Kurze Info für alle, die es schon vergessen haben: Die Fußball-Weltmeisterschaft in Katar läuft noch. Am Dienstag und Mittwoch sind die Halbfinals, am nächsten Sonntag das Endspiel. Aber ich will Euch jetzt hier nicht mit halbgaren Analysen über Taktik, Trainer und Trefferquoten langweilen. Sondern für einen veränderten Blick auf die Debatten um diese WM werben.
Deutschland ist ja schon eine Weile raus aus dem Turnier – und hier hat’s vor und nach dem Ausscheiden eine Menge schlechtgelaunter, empörter, überhitzter Diskussionen gegeben. Mittlerweile hat sich die Aufregung gelegt, und mit etwas Abstand lohnt sich die Frage: Was hat das ganze Gerede eigentlich gebracht?
Im Kern ging es um zwei Fragen. Erstens um die Frage, wie es zu bewerten ist, dass die WM in Katar stattfindet. Zweitens um die Frage, ob die deutsche Mannschaft in ihrem ersten Spiel mit der One-Love-Binde ein Zeichen gegen die Diskriminierung von Homosexuellen setzen sollte.
Winnetou, hanebüchen
Das Problem bei dieser Debatte war, dass sie nach der Gut-Böse-Logik geführt wurde. Häufig nach dem Motto: Du guckst die WM, trotz all der Missstände in Katar? Dann bist Du dumm, ignorant, böse. Du guckst die WM nicht? Dann bist Du schlau, aufgeklärt, gut.

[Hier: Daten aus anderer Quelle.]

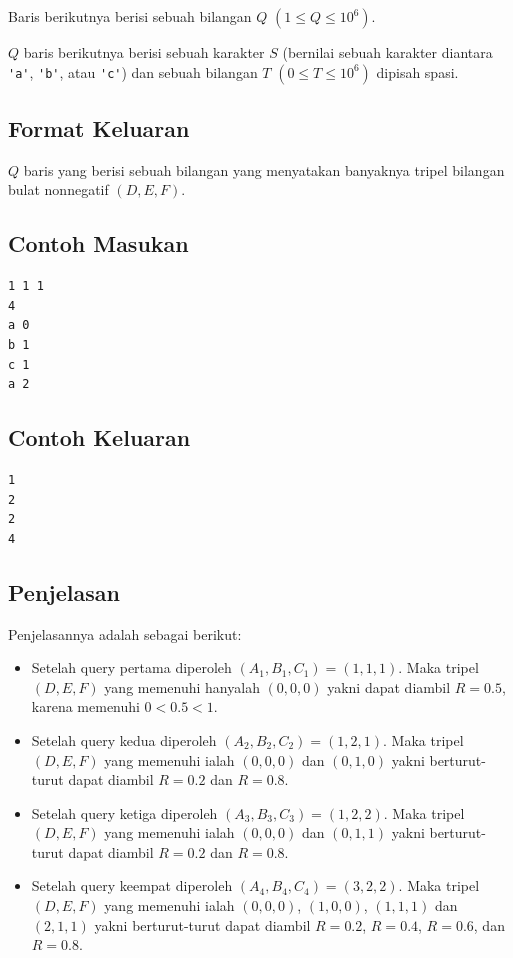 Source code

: \documentclass{article}
\begin{document}
Baris berikutnya berisi sebuah bilangan $Q$ $(1 \leq Q \leq 10^6)$.

$Q$ baris berikutnya berisi sebuah karakter $S$ (bernilai sebuah karakter diantara \lstinline|'a'|, \lstinline|'b'|, atau \lstinline|'c'|) dan sebuah bilangan $T$ $(0 \leq T \leq 10^6)$ dipisah spasi.

\subsection*{Format Keluaran}
$Q$ baris yang berisi sebuah bilangan yang menyatakan banyaknya tripel bilangan bulat nonnegatif $\left(D, E, F\right)$.

\begin{multicols}{2}
\subsection*{Contoh Masukan}
\begin{lstlisting}
1 1 1
4
a 0
b 1
c 1
a 2
\end{lstlisting}
\columnbreak
\subsection*{Contoh Keluaran}
\begin{lstlisting}
1
2
2
4
\end{lstlisting}
\vfill
\null
\end{multicols}

\subsection*{Penjelasan}
Penjelasannya adalah sebagai berikut:
\begin{itemize}

\item Setelah query pertama diperoleh $(A_1, B_1, C_1) = (1,1,1)$. Maka tripel $(D, E, F)$ yang memenuhi hanyalah $(0,0,0)$ yakni dapat diambil $R=0.5$, karena memenuhi $0<0.5<1$.

\item Setelah query kedua diperoleh $(A_2, B_2, C_2) = (1,2,1)$. Maka tripel $(D, E, F)$ yang memenuhi ialah $(0,0,0)$ dan $(0,1,0)$ yakni berturut-turut dapat diambil $R=0.2$ dan $R=0.8$.

\item Setelah query ketiga diperoleh $(A_3, B_3, C_3) = (1,2,2)$. Maka tripel $(D, E, F)$ yang memenuhi ialah $(0,0,0)$ dan $(0,1,1)$ yakni berturut-turut dapat diambil $R=0.2$ dan $R=0.8$.

\item Setelah query keempat diperoleh $(A_4, B_4, C_4) = (3,2,2)$. Maka tripel $(D, E, F)$ yang memenuhi ialah $(0,0,0)$, $(1,0,0)$, $(1,1,1)$ dan $(2,1,1)$ yakni berturut-turut dapat diambil $R=0.2$, $R=0.4$, $R=0.6$, dan $R=0.8$.

\end{itemize}
\end{document}
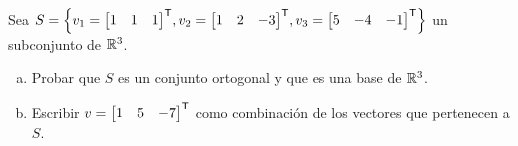 \begin{exercise}
	Sea $S =\set{v_{1} =\mtrans{\begin{bmatrix}
			1 & 1 & 1
	\end{bmatrix}}, v_{2} =\mtrans{\begin{bmatrix}
	1 & 2 & -3
	\end{bmatrix}}, v_{3} =\mtrans{\begin{bmatrix}
	5 & -4 & -1
	\end{bmatrix}}}$ un subconjunto de $\rmath[3]$.
	\begin{enumerate}[a)]
		\item Probar que $S$ es un conjunto ortogonal y que es una base de $\rmath[3]$.
		\item Escribir $v =\mtrans{\begin{bmatrix}
				1 & 5 & -7
		\end{bmatrix}}$ como combinación de los vectores que pertenecen a $S$.
	\end{enumerate}
\end{exercise}

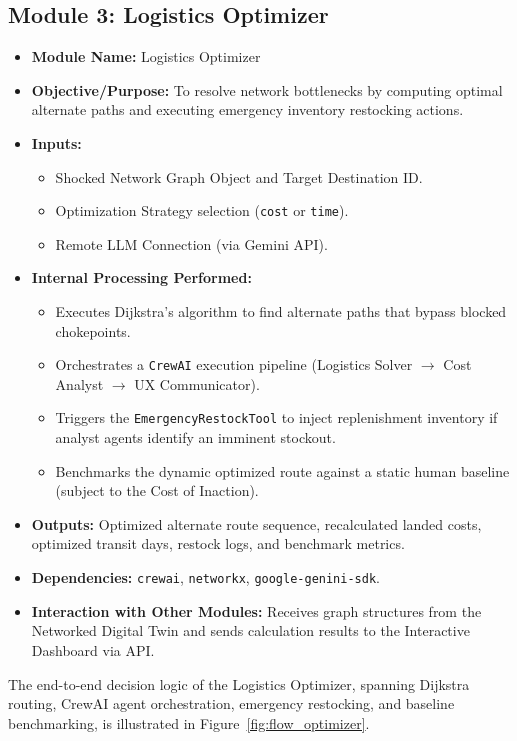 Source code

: \subsection[Module 3: Logistics Optimizer]{Module 3: Logistics Optimizer}
\begin{itemize}
    \item \textbf{Module Name:} Logistics Optimizer
    \item \textbf{Objective/Purpose:} To resolve network bottlenecks by computing optimal alternate paths and executing emergency inventory restocking actions.
    \item \textbf{Inputs:}
    \begin{itemize}
        \item Shocked Network Graph Object and Target Destination ID.
        \item Optimization Strategy selection (\texttt{cost} or \texttt{time}).
        \item Remote LLM Connection (via Gemini API).
    \end{itemize}
    \item \textbf{Internal Processing Performed:}
    \begin{itemize}
        \item Executes Dijkstra's algorithm to find alternate paths that bypass blocked chokepoints.
        \item Orchestrates a \texttt{CrewAI} execution pipeline (Logistics Solver $\rightarrow$ Cost Analyst $\rightarrow$ UX Communicator).
        \item Triggers the \texttt{EmergencyRestockTool} to inject replenishment inventory if analyst agents identify an imminent stockout.
        \item Benchmarks the dynamic optimized route against a static human baseline (subject to the Cost of Inaction).
    \end{itemize}
    \item \textbf{Outputs:} Optimized alternate route sequence, recalculated landed costs, optimized transit days, restock logs, and benchmark metrics.
    \item \textbf{Dependencies:} \texttt{crewai}, \texttt{networkx}, \texttt{google-genini-sdk}.
    \item \textbf{Interaction with Other Modules:} Receives graph structures from the Networked Digital Twin and sends calculation results to the Interactive Dashboard via API.
\end{itemize}
The end-to-end decision logic of the Logistics Optimizer, spanning Dijkstra routing, CrewAI agent orchestration, emergency restocking, and baseline benchmarking, is illustrated in Figure~\ref{fig:flow_optimizer}.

Du findest, die One-Love-Binde wäre ein absolut unverzichtbares Signal gewesen? Dann bist Du modern, weltoffen, gut. Du findest, die Aufregung um die Binde war übertrieben? Dann bist Du borniert, Minderheiten missachtend – also böse.
Zwischen diesen Polen, zwischen Gut und Böse, gab’s gefühlt nichts. Das ist vor allem deshalb ein Problem, weil derart radikal in Deutschland viele Debatten ablaufen: Ich gut, Du böse – Punkt. Erinnert sei nur an die hanebüchene Winnetou-Debatte im vergangenen Sommer oder an die Dauerdiskussion ums Gendern.
Ich möchte dafür werben, weniger über andere zu urteilen – und mehr zu versuchen, sie zu verstehen.
Der unerträgliche Turnschuhträger
Vielleicht guckt ja die Nachbarin die WM, weil sie gerade übel Stress im Job hat – und abends einfach was zum Runterkommen braucht. Oder der Onkel guckt sie nicht, weil er schon seit Jahrzehnten die Geschichten von Investigativ-Reportern über die Fifa liest und längst weiß, dass der Fußball-Weltverband ein Hort der moralischen Verkommenheit ist, und weil er die Turniere dieses Verbandes und ihren turnschuhtragenden Präsidenten einfach nicht mehr erträgt.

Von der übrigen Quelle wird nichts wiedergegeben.